> [Instructions for the task]
Report every line of the records below that includes the string "длины".

[[ Extracted material open ]]

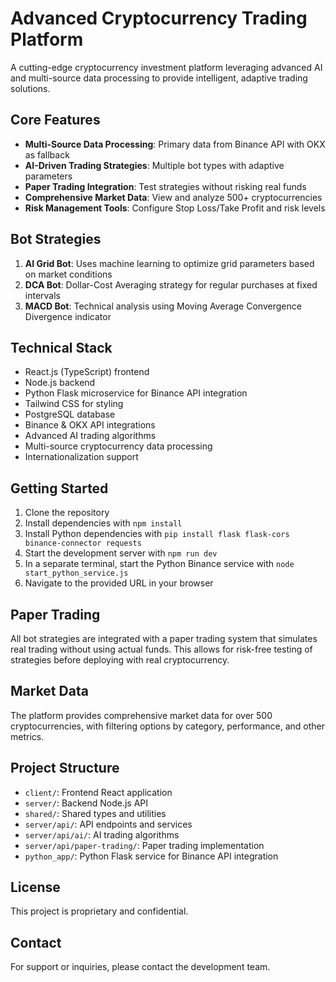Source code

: # Advanced Cryptocurrency Trading Platform

A cutting-edge cryptocurrency investment platform leveraging advanced AI and multi-source data processing to provide intelligent, adaptive trading solutions.

## Core Features

- **Multi-Source Data Processing**: Primary data from Binance API with OKX as fallback
- **AI-Driven Trading Strategies**: Multiple bot types with adaptive parameters
- **Paper Trading Integration**: Test strategies without risking real funds
- **Comprehensive Market Data**: View and analyze 500+ cryptocurrencies
- **Risk Management Tools**: Configure Stop Loss/Take Profit and risk levels

## Bot Strategies

1. **AI Grid Bot**: Uses machine learning to optimize grid parameters based on market conditions
2. **DCA Bot**: Dollar-Cost Averaging strategy for regular purchases at fixed intervals
3. **MACD Bot**: Technical analysis using Moving Average Convergence Divergence indicator

## Technical Stack

- React.js (TypeScript) frontend
- Node.js backend
- Python Flask microservice for Binance API integration
- Tailwind CSS for styling
- PostgreSQL database
- Binance & OKX API integrations
- Advanced AI trading algorithms
- Multi-source cryptocurrency data processing
- Internationalization support

## Getting Started

1. Clone the repository
2. Install dependencies with `npm install`
3. Install Python dependencies with `pip install flask flask-cors binance-connector requests`
4. Start the development server with `npm run dev`
5. In a separate terminal, start the Python Binance service with `node start_python_service.js`
6. Navigate to the provided URL in your browser

## Paper Trading

All bot strategies are integrated with a paper trading system that simulates real trading without using actual funds. This allows for risk-free testing of strategies before deploying with real cryptocurrency.

## Market Data

The platform provides comprehensive market data for over 500 cryptocurrencies, with filtering options by category, performance, and other metrics.

## Project Structure

- `client/`: Frontend React application
- `server/`: Backend Node.js API
- `shared/`: Shared types and utilities
- `server/api/`: API endpoints and services
- `server/api/ai/`: AI trading algorithms
- `server/api/paper-trading/`: Paper trading implementation
- `python_app/`: Python Flask service for Binance API integration

## License

This project is proprietary and confidential.

## Contact

For support or inquiries, please contact the development team.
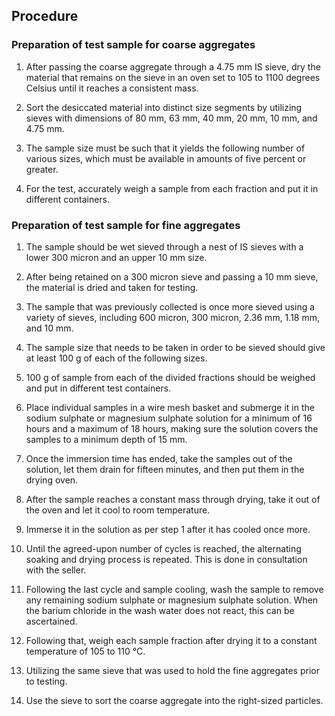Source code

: ## Procedure

### Preparation of test sample for coarse aggregates 

1. After passing the coarse aggregate through a 4.75 mm IS sieve, dry the material that remains on the sieve in an oven set to 105 to 1100 degrees Celsius until it reaches a consistent mass. 

2. Sort the desiccated material into distinct size segments by utilizing sieves with dimensions of 80 mm, 63 mm, 40 mm, 20 mm, 10 mm, and 4.75 mm. 

3. The sample size must be such that it yields the following number of various sizes, which must be available in amounts of five percent or greater. 

4. For the test, accurately weigh a sample from each fraction and put it in different containers. 

### Preparation of test sample for fine aggregates  

1. The sample should be wet sieved through a nest of IS sieves with a lower 300 micron and an upper 10 mm size. 

2. After being retained on a 300 micron sieve and passing a 10 mm sieve, the material is dried and taken for testing. 

3. The sample that was previously collected is once more sieved using a variety of sieves, including 600 micron, 300 micron, 2.36 mm, 1.18 mm, and 10 mm. 

4. The sample size that needs to be taken in order to be sieved should give at least 100 g of each of the following sizes. 

5. 100 g of sample from each of the divided fractions should be weighed and put in different test containers.


1. Place individual samples in a wire mesh basket and submerge it in the sodium sulphate or magnesium sulphate solution for a minimum of 16 hours and a maximum of 18 hours, making sure the solution covers the samples to a minimum depth of 15 mm. 

2. Once the immersion time has ended, take the samples out of the solution, let them drain for fifteen minutes, and then put them in the drying oven. 

3. After the sample reaches a constant mass through drying, take it out of the oven and let it cool to room temperature. 

4. Immerse it in the solution as per step 1 after it has cooled once more. 

5. Until the agreed-upon number of cycles is reached, the alternating soaking and drying process is repeated. This is done in consultation with the seller. 

6. Following the last cycle and sample cooling, wash the sample to remove any remaining sodium sulphate or magnesium sulphate solution. When the barium chloride in the wash water does not react, this can be ascertained. 

7. Following that, weigh each sample fraction after drying it to a constant temperature of 105 to 110  °C. 

8. Utilizing the same sieve that was used to hold the fine aggregates prior to testing. 

9. Use the sieve to sort the coarse aggregate into the right-sized particles. 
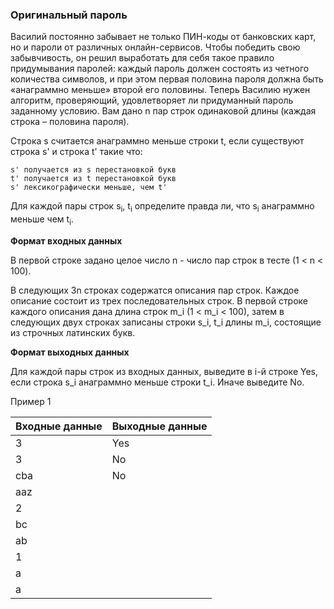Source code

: ### Оригинальный пароль

Василий постоянно забывает не только ПИН-коды от банковских карт, но и пароли от различных онлайн-сервисов. Чтобы победить свою забывчивость, он решил выработать для себя такое правило придумывания паролей: каждый пароль должен состоять из четного количества символов, и при этом первая половина пароля должна быть «анаграммно меньше» второй его половины. Теперь Василию нужен алгоритм, проверяющий, удовлетворяет ли придуманный пароль заданному условию.
Вам дано n пар строк одинаковой длины (каждая строка – половина пароля).

Строка s считается анаграммно меньше строки t, если существуют строка s' и строка t' такие что:

    s' получается из s перестановкой букв
    t' получается из t перестановкой букв
    s' лексикографически меньше, чем t'


Для каждой пары строк s<sub>i</sub>, t<sub>i</sub> определите правда ли, что s<sub>i</sub> анаграммно меньше чем t<sub>i</sub>.

**Формат входных данных**

В первой строке задано целое число n - число пар строк в тесте (1 < n < 100).

В следующих 3n строках содержатся описания пар строк. Каждое описание состоит из трех последовательных строк. В первой строке каждого описания дана длина строк m_i (1 < m_i < 100), затем в следующих двух строках записаны строки  s_i, t_i длины m_i, состоящие из строчных латинских букв.

**Формат выходных данных**

Для каждой пары строк из входных данных, выведите в i-й строке Yes, если строка s_i анаграммно меньше строки t_i. Иначе выведите No.

Пример 1

| Входные данные | Выходные данные |
|----------------|-----------------|
| 3              | Yes             |
| 3              | No              |
| cba            | No              |
| aaz            |                 |
| 2              |                 |
| bc             |                 |
| ab             |                 |
| 1              |                 |
| a              |                 |
| a              |                 |

 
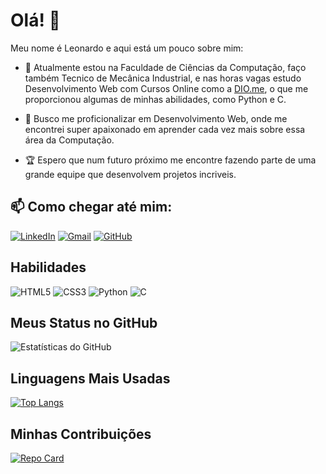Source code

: # Olá! 👋

Meu nome é Leonardo e aqui está um pouco sobre mim:

- 🌱 Atualmente estou na Faculdade de Ciências da Computação, faço também Tecnico de Mecânica Industrial, e nas horas vagas estudo Desenvolvimento Web com Cursos Online como a [DIO.me](https://web.dio.me/users/leonardomqueiroz2018?tab=achievements), o que me proporcionou algumas de minhas abilidades, como Python e C.

- 🔭 Busco me proficionalizar em Desenvolvimento Web, onde me encontrei super apaixonado em aprender cada vez mais sobre essa área da Computação.

- 🏆 Espero que num futuro próximo me encontre fazendo parte de uma grande equipe que desenvolvem projetos incriveis.


## 📫 Como chegar até mim:

[![LinkedIn](https://img.shields.io/badge/LinkedIn-0077B5?style=for-the-badge&logo=linkedin&logoColor=white)](https://www.linkedin.com/in/leonardo-martins-bb00b4223/)
[![Gmail](https://img.shields.io/badge/Gmail-333333?style=for-the-badge&logo=gmail&logoColor=red)](mailto:leonardomqueiroz2018@gmail.com)
[![GitHub](https://img.shields.io/badge/GitHub-100000?style=for-the-badge&logo=github&logoColor=white)](https://github.com/LeonardoMQz)

## Habilidades

![HTML5](https://img.shields.io/badge/HTML5-E34F26?style=for-the-badge&logo=html5&logoColor=white)
![CSS3](https://img.shields.io/badge/CSS3-1572B6?style=for-the-badge&logo=css3&logoColor=white)
![Python](https://img.shields.io/badge/python-3670A0?style=for-the-badge&logo=python&logoColor=ffdd54)
![C](https://img.shields.io/badge/C-00599C?style=for-the-badge&logo=c&logoColor=white)

## Meus Status no GitHub

![Estatísticas do GitHub](https://github-readme-stats.vercel.app/api?username=LeonardoMQz&show_icons=true&theme=dark)

## Linguagens Mais Usadas

[![Top Langs](https://github-readme-stats.vercel.app/api/top-langs/?username=LeonardoMQz&layout=compact&theme=dark)](https://github.com/LeonardoMQz)

## Minhas Contribuições

[![Repo Card](https://github-readme-stats.vercel.app/api/pin/?username=LeonardoMQz&repo=dio-lab-open-source&bg_color=000&border_color=30A3DC&show_icons=true&icon_color=30A3DC&title_color=E94D5F&text_color=FFF)](https://github.com/LeonardoMQz/dio-lab-open-source)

[[ Extracted material closed ]]

> [Answer box]
Вам дано n пар строк одинаковой длины (каждая строка – половина пароля).
В следующих 3n строках содержатся описания пар строк. Каждое описание состоит из трех последовательных строк. В первой строке каждого описания дана длина строк m_i (1 < m_i < 100), затем в следующих двух строках записаны строки  s_i, t_i длины m_i, состоящие из строчных латинских букв.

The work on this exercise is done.